Il ressort des écritures des parties concordantes sur ce point que B n’a pas eu de contact avec son père depuis plus de deux ans. Il ressort également du rapport de l’espace de rencontre APCE en date du 11 juillet 2018, que les dernières rencontres réalisées ont été particulièrement conflictuelles et ont conduit l’association à interrompre leur mission, B manifestant une opposition massive et un refus catégorique de parler à son père.
Compte tenu de l’âge de B, bientôt majeure (17 ans et 8 mois) de la relation particulièrement conflictuelle entre son père et elle, de l’impossibilité de Madame H I-A d’apaiser ces tensions, il est nécessaire que B renoue progressivement un lien avec son père dans un lieu qui permettra d’envisager sereinement les prochains échanges qu’elle pourra avoir avec lui, eu égard l’importance pour l’enfant de maintenir des relations personnelles avec le parent chez qui elle ne réside pas. Il conviendra de fixer au profit du père un droit de visite simple à l’égard de B les dimanches des semaines paires de 11 à 15 h à charge pour celui-ci d’aller chercher B et de la ramener au domicile de sa mère.
Les modalités d’exercice de ce droit de visite seront précisées au dispositif de la présente décision.
- 11 -
Sur la contribution à l’entretien et à l’éducation des enfants :
Aux termes de l’article 371-2 du code civil, chacun des parents contribue à l’entretien et à l’éducation des enfants à proportion de ses ressources, de celles de l’autre parent, ainsi que des besoins de l’enfant. Cette obligation ne cesse de plein droit ni lorsque l’autorité parentale ou son exercice est retiré, ni lorsque l’enfant est majeur.
L’article 373-2-2 I. du code civil ajoute qu’en cas de séparation entre les parents, ou entre ceux-ci et l’enfant, la contribution à son entretien et à son éducation prend la forme d’une pension alimentaire versée, selon le cas, par l’un des parents à l’autre ou à la personne à laquelle l’enfant a été confié. Les modalités et les garanties de cette pension alimentaire sont fixées par :
1. une décision judiciaire,
2. une convention homologuée par le juge,
3. une convention de divorce ou de séparation de corps par consentement mutuel selon les modalités prévues à l’article 229-1,
4. un acte reçu en la forme authentique par un notaire,
5. une convention à laquelle l’organisme débiteur des prestations familiales a donné force exécutoire en application de l’article L.582-2 du code de la sécurité sociale, Il peut être notamment prévu le versement de la pension alimentaire par virement bancaire ou par tout autre moyen de paiement.
Cette pension peut en tout ou partie prendre la forme d’une prise en charge directe de frais exposés au profit de l’enfant ou être, en tout ou partie, servie sous forme d’un droit d’usage et d’habitation.
Lorsque la pension est fixée en tout ou partie en numéraire, son versement par l’intermédiaire de l’organisme débiteur des prestations familiales au parent créancier peut être prévu pour la part en numéraire dans les conditions fixées par le II. du même article (applicable au 1er juin 2020 sauf menaces et violences d’application immédiate).

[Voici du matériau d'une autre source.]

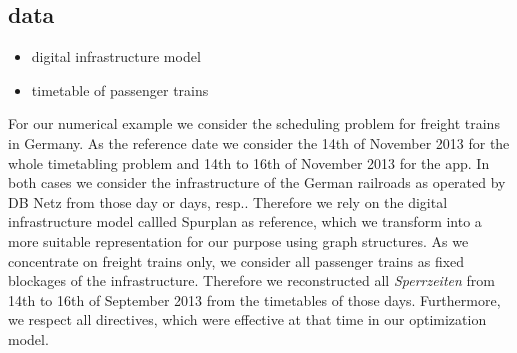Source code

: \subsection{data}
\begin{itemize}
  \item digital infrastructure model
  \item timetable of passenger trains
\end{itemize}
For our numerical example we consider the scheduling problem for freight trains in Germany. As the reference date we consider the 14th of November 2013 for the whole timetabling problem and 14th to 16th of November 2013 for the app. In both cases we consider the infrastructure of the German railroads as operated by DB Netz from those day or days, resp.. Therefore we rely on the digital infrastructure model callled Spurplan as reference, which we transform into a more suitable representation for our purpose using graph structures. As we concentrate on freight trains only, we consider all passenger trains as fixed blockages of the infrastructure. Therefore we reconstructed all \textit{Sperrzeiten} from 14th to 16th of September 2013 from the timetables of those days. Furthermore, we respect all directives, which were effective at that time in our optimization model.
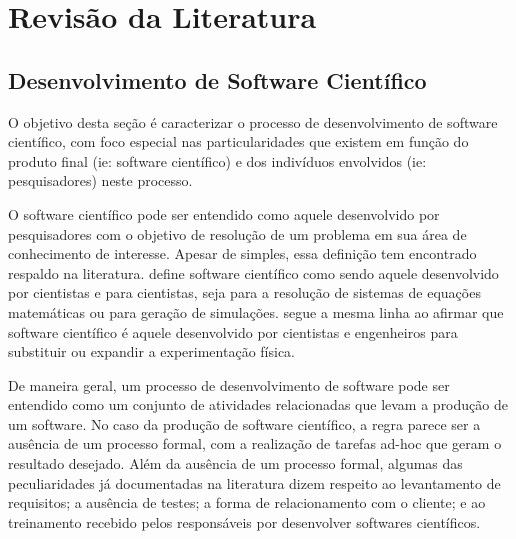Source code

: \documentclass[
	article,			%
	11pt,				%
	oneside,			%
	a4paper,			%
	english,			%
	brazil,				%
	sumario=tradicional
	]{abntex2}
\begin{document}
\section*{Revisão da Literatura}

\subsection*{Desenvolvimento de Software Científico}
O objetivo desta seção é caracterizar o processo de desenvolvimento de software científico, com foco especial nas particularidades que existem em função do produto final (ie: software científico) e dos indivíduos envolvidos (ie: pesquisadores) neste processo.

O software científico pode ser entendido como aquele desenvolvido por pesquisadores com o objetivo de resolução de um problema em sua área de conhecimento de interesse. Apesar de simples, essa definição tem encontrado respaldo na literatura.  define software científico como sendo aquele desenvolvido por cientistas e para cientistas, seja para a resolução de sistemas de equações matemáticas ou para geração de simulações.  segue a mesma linha ao afirmar que software científico é aquele desenvolvido por cientistas e engenheiros para substituir ou expandir a experimentação física.

De maneira geral, um processo de desenvolvimento de software pode ser entendido como um conjunto de atividades relacionadas que levam a produção de um software. No caso da produção de software científico, a regra parece ser a ausência de um processo formal, com a realização de tarefas ad-hoc que geram o resultado desejado. Além da ausência de um processo formal, algumas das peculiaridades já documentadas na literatura dizem respeito ao levantamento de requisitos; a ausência de testes; a forma de relacionamento com o cliente; e ao treinamento recebido pelos responsáveis por desenvolver softwares científicos.
\end{document}
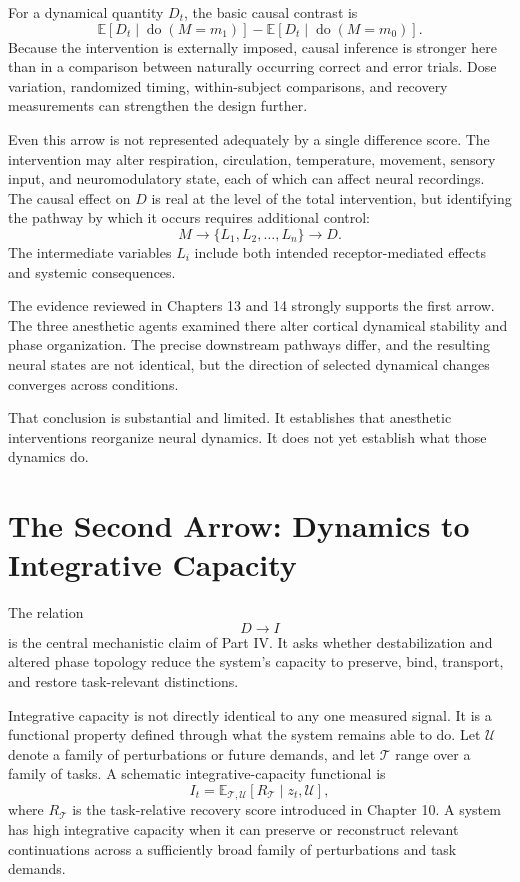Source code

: \documentclass[11pt]{book}
\begin{document}
For a dynamical quantity $D_t$, the basic causal contrast is
\[
\mathbb E[D_t\mid\operatorname{do}(M=m_1)]
-
\mathbb E[D_t\mid\operatorname{do}(M=m_0)].
\]
Because the intervention is externally imposed, causal inference is stronger here than in a comparison between naturally occurring correct and error trials. Dose variation, randomized timing, within-subject comparisons, and recovery measurements can strengthen the design further.

Even this arrow is not represented adequately by a single difference score. The intervention may alter respiration, circulation, temperature, movement, sensory input, and neuromodulatory state, each of which can affect neural recordings. The causal effect on $D$ is real at the level of the total intervention, but identifying the pathway by which it occurs requires additional control:
\[
M\longrightarrow
\{L_1,L_2,\ldots,L_n\}
\longrightarrow D.
\]
The intermediate variables $L_i$ include both intended receptor-mediated effects and systemic consequences.

The evidence reviewed in Chapters 13 and 14 strongly supports the first arrow. The three anesthetic agents examined there alter cortical dynamical stability and phase organization. The precise downstream pathways differ, and the resulting neural states are not identical, but the direction of selected dynamical changes converges across conditions.

That conclusion is substantial and limited. It establishes that anesthetic interventions reorganize neural dynamics. It does not yet establish what those dynamics do.

\section*{The Second Arrow: Dynamics to Integrative Capacity}

The relation
\[
D\longrightarrow I
\]
is the central mechanistic claim of Part IV. It asks whether destabilization and altered phase topology reduce the system's capacity to preserve, bind, transport, and restore task-relevant distinctions.

Integrative capacity is not directly identical to any one measured signal. It is a functional property defined through what the system remains able to do. Let $\mathcal U$ denote a family of perturbations or future demands, and let $\mathcal T$ range over a family of tasks. A schematic integrative-capacity functional is
\[
I_t
=
\mathbb E_{\mathcal T,\mathcal U}
\left[
R_{\mathcal T}
\mid
z_t,\mathcal U
\right],
\]
where $R_{\mathcal T}$ is the task-relative recovery score introduced in Chapter 10. A system has high integrative capacity when it can preserve or reconstruct relevant continuations across a sufficiently broad family of perturbations and task demands.
\end{document}
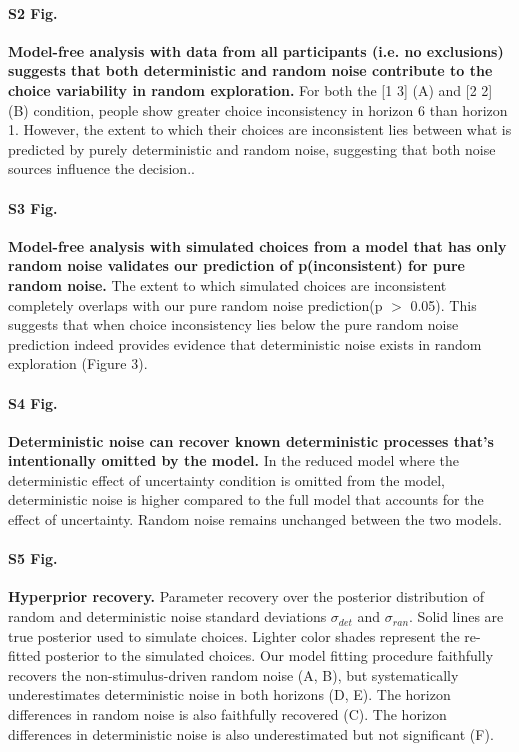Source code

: \documentclass[12pt]{article}
\begin{document}
{\paragraph*{S2 Fig.}
\label{S2_Fig}
{\bf Model-free analysis with data from all participants (i.e. no exclusions) suggests that both deterministic and random noise contribute to the choice variability in random exploration. } For both the [1 3] (A) and [2 2] (B) condition, people show greater choice inconsistency in horizon 6 than horizon 1. However, the extent to which their choices are inconsistent lies between what is predicted by purely deterministic and random noise, suggesting that both noise sources influence the decision..

\paragraph*{S3 Fig.}
\label{S3_Fig}
{\bf Model-free analysis with simulated choices from a model that has only random noise validates our prediction of p(inconsistent) for pure random noise.} The extent to which simulated choices are inconsistent completely overlaps with our pure random noise prediction(p $>$ 0.05). This suggests that when choice inconsistency lies below the pure random noise prediction indeed provides evidence that deterministic noise exists in random exploration (Figure 3).

\paragraph*{S4 Fig.}
\label{S4_Fig}
{\bf Deterministic noise can recover known deterministic processes that's intentionally omitted by the model.} In the reduced model where the deterministic effect of uncertainty condition is omitted from the model, deterministic noise is higher compared to the full model that accounts for the effect of uncertainty. Random noise remains unchanged between the two models.

\paragraph*{S5 Fig.}
\label{S5_Fig}
{\bf Hyperprior recovery.}
Parameter recovery over the posterior distribution of random and deterministic noise standard deviations $\sigma_{det}$ and $\sigma_{ran}$. Solid lines are true posterior used to simulate choices. Lighter color shades represent the re-fitted posterior to the simulated choices. Our model fitting procedure faithfully recovers the non-stimulus-driven random noise (A, B), but systematically underestimates deterministic noise in both horizons (D, E). The horizon differences in random noise is also faithfully recovered (C). The horizon differences in deterministic noise is also underestimated but not significant (F).

}
\end{document}
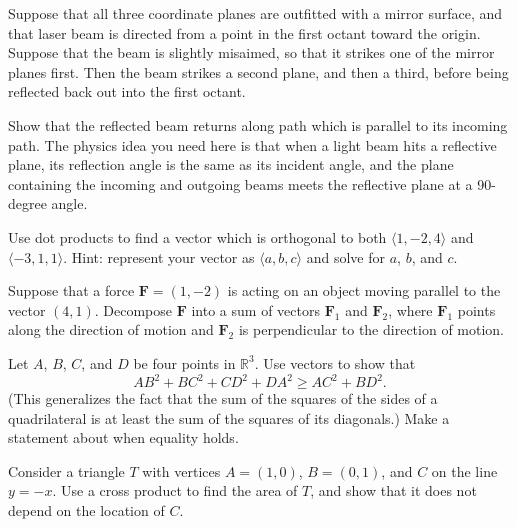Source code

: \documentclass[svgnames]{watsonbook}
\begin{document}
\begin{aexercise}
  Suppose that all three coordinate planes are outfitted with a mirror
  surface, and that laser beam is directed from a point in the first
  octant toward the origin. Suppose that the beam is slightly
  misaimed, so that it strikes one of the mirror planes first. Then
  the beam strikes a second plane, and then a third, before being
  reflected back out into the first octant.

  Show that the reflected beam returns along  path which is parallel
  to its incoming path. The physics idea you need here is that when  a
  light beam hits a reflective plane, its reflection angle is the same
  as its incident angle, and the plane containing the incoming and
  outgoing beams meets the reflective plane at a 90-degree angle. 
\end{aexercise}


\begin{aexercise}
  Use dot products to find a vector which is orthogonal to both
  $\langle 1, -2, 4 \rangle$ and $\langle -3, 1, 1 \rangle$. Hint:
  represent your vector as $\langle a, b, c \rangle$ and solve for
  $a$, $b$, and $c$. 
\end{aexercise}

\begin{aexercise}
Suppose that a force $\mathbf{F}=(1,-2)$ is acting on an object moving
parallel to the vector $(4,1)$. Decompose $\mathbf{F}$ into a sum of
vectors $\mathbf{F}_1$ and $\mathbf{F}_2$, where $\mathbf{F}_1$ points
along the direction of motion and $\mathbf{F}_2$ is perpendicular to
the direction of motion.
\end{aexercise}

\begin{aexercise}%
  Let $A$, $B$, $C$, and $D$ be four points in $\mathbb{R}^3$. Use vectors to show that 
\[
AB^2 +BC^2 + CD^2 + DA^2 \geq AC^2 + BD^2. 
\]
(This generalizes the fact that the sum of the squares of the sides of
a quadrilateral is at least the sum of the squares of its diagonals.)
Make a statement about when equality holds.
\end{aexercise}


\begin{aexercise}
  Consider a triangle $T$ with vertices $A=(1,0)$, $B=(0,1)$, and $C$ on the line $y=-x$. Use a cross product to find the area of $T$, and show that it does not depend on the location of $C$. 
\end{aexercise}
\end{document}
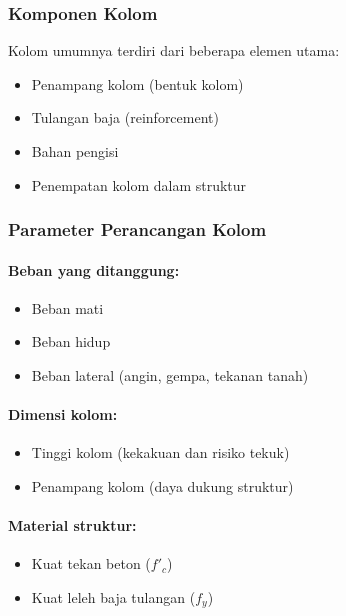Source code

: \documentclass[../main.tex]{subfiles}
\begin{document}
\begin{frame}[t,mycolor=digiPH_leaf,mytitle=standard,dark]
	\frametitle{Komponen Kolom}


	Kolom umumnya terdiri dari beberapa \Huge elemen utama:
	\normalsize
	\begin{itemize}
		\item Penampang kolom (bentuk kolom)
		\item Tulangan baja (reinforcement)
		\item Bahan pengisi
		\item Penempatan kolom dalam struktur
	\end{itemize}
\end{frame}



\begin{frame}[t,mycolor=digiPH_leaf,mytitle=standard,dark]
	\frametitle{Parameter Perancangan Kolom}

	\framesubtitle{Beban yang ditanggung:}

	\begin{itemize}
		\item Beban mati
		\item Beban hidup
		\item Beban lateral (angin, gempa, tekanan tanah)
	\end{itemize}



\end{frame}


\begin{frame}[mytitle=standard,c,mycolor=digiPH_gray,light]\framesubtitle{Dimensi kolom:}

	\begin{itemize}
		\item Tinggi kolom (kekakuan dan risiko tekuk)
		\item Penampang kolom (daya dukung struktur)
	\end{itemize}
\end{frame}

\begin{frame}[mytitle=center,c,mycolor=digiPH_ocean,dark]
	\framesubtitle{Material struktur:}

	\begin{itemize}
		\item Kuat tekan beton ($f'_c$)
		\item Kuat leleh baja tulangan ($f_y$)
	\end{itemize}
\end{frame}
\end{document}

L’article 373-2 alinéa 4 du code civil prévoit que le juge répartit les frais de déplacement et ajuste en conséquence le montant de la contribution à l’entretien et à l’éducation de l’enfant lorsque le changement de résidence de l’un des parents modifie les modalités d’exercice de l’autorité parentale.
Par ailleurs, l’article 373-2-5 du même code dispose que le parent qui assume à titre principal la charge d’un enfant majeur qui ne peut lui-même subvenir à ses besoins peut demander à l’autre parent de lui verser une contribution à son entretien et à son éducation. Le juge peut décider ou les parents convenir que cette contribution sera versée en tout ou partie entre les mains de l’enfant.
La pension alimentaire due au profit de l’enfant est prioritaire sur les autres charges assumées volontairement, telles des obligations découlant d’une nouvelle union ou un niveau d’endettement supérieur aux capacités financières, qui ne peuvent pas être opposées pour voir baisser ladite contribution alimentaire. Le caractère prioritaire de la pension alimentaire sur les autres dettes, notamment les dettes de crédits, impose d’apprécier le niveau d’endettement du parent tenu au paiement au regard de ses capacités financières pour en apprécier la légitimité et l’opposabilité.
En l’espèce, la situation financière de chaque partie a été détaillée plus avant.
Monsieur E X sollicite la suppression rétroactive au 1 septembre 2020 de saer contribution à l’entretien et à l’éducation d’Y au motif qu’elle est aujourd’hui âgée de 26 ans, et que suivant les certificats de scolarité versés aux débats, elle a été inscrite à l’Université de Reims en 2016/2017, en première année, puis seulement en deuxième année pour l’année scolaire 2019/2020. Monsieur X en déduit que le dernier certificat de scolarité produit serait une inscription de complaisance et que sa fille ne poursuivrait en réalité plus d’études. Il précise que c’est la raison pour laquelle il lui a demandé de restituer l’appartement qu’elle occupait à REIMS à titre gratuit. Cet appartement lui appartenant en
- 12 - propre, a été vendu le 11 février 2020.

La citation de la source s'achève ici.